Supplied data:
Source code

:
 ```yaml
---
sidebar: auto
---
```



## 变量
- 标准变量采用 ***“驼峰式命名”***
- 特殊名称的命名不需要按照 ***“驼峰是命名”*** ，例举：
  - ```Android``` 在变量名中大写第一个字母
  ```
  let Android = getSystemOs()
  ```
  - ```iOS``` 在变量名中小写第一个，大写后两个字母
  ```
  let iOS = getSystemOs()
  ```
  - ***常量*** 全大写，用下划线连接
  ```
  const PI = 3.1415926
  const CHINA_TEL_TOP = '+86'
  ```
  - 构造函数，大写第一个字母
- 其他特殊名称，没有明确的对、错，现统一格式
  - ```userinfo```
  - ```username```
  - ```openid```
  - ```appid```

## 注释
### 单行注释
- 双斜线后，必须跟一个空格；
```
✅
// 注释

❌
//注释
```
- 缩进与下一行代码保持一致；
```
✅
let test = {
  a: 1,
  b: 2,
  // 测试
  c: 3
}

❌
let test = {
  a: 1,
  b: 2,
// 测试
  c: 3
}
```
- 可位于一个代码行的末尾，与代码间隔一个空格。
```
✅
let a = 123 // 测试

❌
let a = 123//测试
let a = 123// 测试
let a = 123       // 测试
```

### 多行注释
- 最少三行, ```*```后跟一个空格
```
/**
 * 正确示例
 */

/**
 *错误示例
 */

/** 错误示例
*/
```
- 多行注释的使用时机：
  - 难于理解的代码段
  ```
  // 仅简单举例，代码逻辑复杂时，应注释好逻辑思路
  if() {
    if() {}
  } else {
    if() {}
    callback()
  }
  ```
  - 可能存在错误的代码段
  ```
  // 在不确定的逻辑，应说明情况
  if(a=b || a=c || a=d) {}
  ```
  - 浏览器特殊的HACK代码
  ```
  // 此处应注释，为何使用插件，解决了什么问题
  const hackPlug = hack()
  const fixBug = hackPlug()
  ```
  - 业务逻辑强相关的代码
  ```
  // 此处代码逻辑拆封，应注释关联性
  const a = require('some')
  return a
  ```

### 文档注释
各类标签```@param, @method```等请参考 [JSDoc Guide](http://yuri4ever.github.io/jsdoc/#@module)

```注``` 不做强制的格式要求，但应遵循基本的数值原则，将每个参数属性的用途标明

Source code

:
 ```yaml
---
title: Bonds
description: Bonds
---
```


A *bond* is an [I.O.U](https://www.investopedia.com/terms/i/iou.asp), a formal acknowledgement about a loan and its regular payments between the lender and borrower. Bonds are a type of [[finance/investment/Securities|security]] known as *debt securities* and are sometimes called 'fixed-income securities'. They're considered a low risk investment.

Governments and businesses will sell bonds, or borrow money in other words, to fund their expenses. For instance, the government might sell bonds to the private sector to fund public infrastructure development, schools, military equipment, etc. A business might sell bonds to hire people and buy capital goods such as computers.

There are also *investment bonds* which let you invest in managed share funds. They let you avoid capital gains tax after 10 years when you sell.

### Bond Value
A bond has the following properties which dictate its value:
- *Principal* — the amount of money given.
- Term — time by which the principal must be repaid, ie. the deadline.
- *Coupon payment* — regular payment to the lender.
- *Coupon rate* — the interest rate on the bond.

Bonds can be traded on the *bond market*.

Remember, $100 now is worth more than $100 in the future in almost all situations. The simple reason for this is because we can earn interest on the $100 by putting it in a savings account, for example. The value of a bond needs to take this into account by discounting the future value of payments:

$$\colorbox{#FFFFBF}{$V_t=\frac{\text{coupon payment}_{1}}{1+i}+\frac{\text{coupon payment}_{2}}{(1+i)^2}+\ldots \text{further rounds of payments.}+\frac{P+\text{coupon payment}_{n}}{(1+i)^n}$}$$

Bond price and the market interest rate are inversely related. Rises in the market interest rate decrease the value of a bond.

Instructions for the task: Print out all of the records above, word for word.

Finished exercise:
Source code

:
 ```yaml
---
sidebar: auto
---
```



## 变量
- 标准变量采用 ***“驼峰式命名”***
- 特殊名称的命名不需要按照 ***“驼峰是命名”*** ，例举：
  - ```Android``` 在变量名中大写第一个字母
  ```
  let Android = getSystemOs()
  ```
  - ```iOS``` 在变量名中小写第一个，大写后两个字母
  ```
  let iOS = getSystemOs()
  ```
  - ***常量*** 全大写，用下划线连接
  ```
  const PI = 3.1415926
  const CHINA_TEL_TOP = '+86'
  ```
  - 构造函数，大写第一个字母
- 其他特殊名称，没有明确的对、错，现统一格式
  - ```userinfo```
  - ```username```
  - ```openid```
  - ```appid```

## 注释
### 单行注释
- 双斜线后，必须跟一个空格；
```
✅
// 注释

❌
//注释
```
- 缩进与下一行代码保持一致；
```
✅
let test = {
  a: 1,
  b: 2,
  // 测试
  c: 3
}

❌
let test = {
  a: 1,
  b: 2,
// 测试
  c: 3
}
```
- 可位于一个代码行的末尾，与代码间隔一个空格。
```
✅
let a = 123 // 测试

❌
let a = 123//测试
let a = 123// 测试
let a = 123       // 测试
```

### 多行注释
- 最少三行, ```*```后跟一个空格
```
/**
 * 正确示例
 */

/**
 *错误示例
 */

/** 错误示例
*/
```
- 多行注释的使用时机：
  - 难于理解的代码段
  ```
  // 仅简单举例，代码逻辑复杂时，应注释好逻辑思路
  if() {
    if() {}
  } else {
    if() {}
    callback()
  }
  ```
  - 可能存在错误的代码段
  ```
  // 在不确定的逻辑，应说明情况
  if(a=b || a=c || a=d) {}
  ```
  - 浏览器特殊的HACK代码
  ```
  // 此处应注释，为何使用插件，解决了什么问题
  const hackPlug = hack()
  const fixBug = hackPlug()
  ```
  - 业务逻辑强相关的代码
  ```
  // 此处代码逻辑拆封，应注释关联性
  const a = require('some')
  return a
  ```

### 文档注释
各类标签```@param, @method```等请参考 [JSDoc Guide](http://yuri4ever.github.io/jsdoc/#@module)

```注``` 不做强制的格式要求，但应遵循基本的数值原则，将每个参数属性的用途标明

Source code

:
 ```yaml
---
title: Bonds
description: Bonds
---
```


A *bond* is an [I.O.U](https://www.investopedia.com/terms/i/iou.asp), a formal acknowledgement about a loan and its regular payments between the lender and borrower. Bonds are a type of [[finance/investment/Securities|security]] known as *debt securities* and are sometimes called 'fixed-income securities'. They're considered a low risk investment.

Governments and businesses will sell bonds, or borrow money in other words, to fund their expenses. For instance, the government might sell bonds to the private sector to fund public infrastructure development, schools, military equipment, etc. A business might sell bonds to hire people and buy capital goods such as computers.

There are also *investment bonds* which let you invest in managed share funds. They let you avoid capital gains tax after 10 years when you sell.

### Bond Value
A bond has the following properties which dictate its value:
- *Principal* — the amount of money given.
- Term — time by which the principal must be repaid, ie. the deadline.
- *Coupon payment* — regular payment to the lender.
- *Coupon rate* — the interest rate on the bond.

Bonds can be traded on the *bond market*.

Remember, $100 now is worth more than $100 in the future in almost all situations. The simple reason for this is because we can earn interest on the $100 by putting it in a savings account, for example. The value of a bond needs to take this into account by discounting the future value of payments:

$$\colorbox{#FFFFBF}{$V_t=\frac{\text{coupon payment}_{1}}{1+i}+\frac{\text{coupon payment}_{2}}{(1+i)^2}+\ldots \text{further rounds of payments.}+\frac{P+\text{coupon payment}_{n}}{(1+i)^n}$}$$

Bond price and the market interest rate are inversely related. Rises in the market interest rate decrease the value of a bond.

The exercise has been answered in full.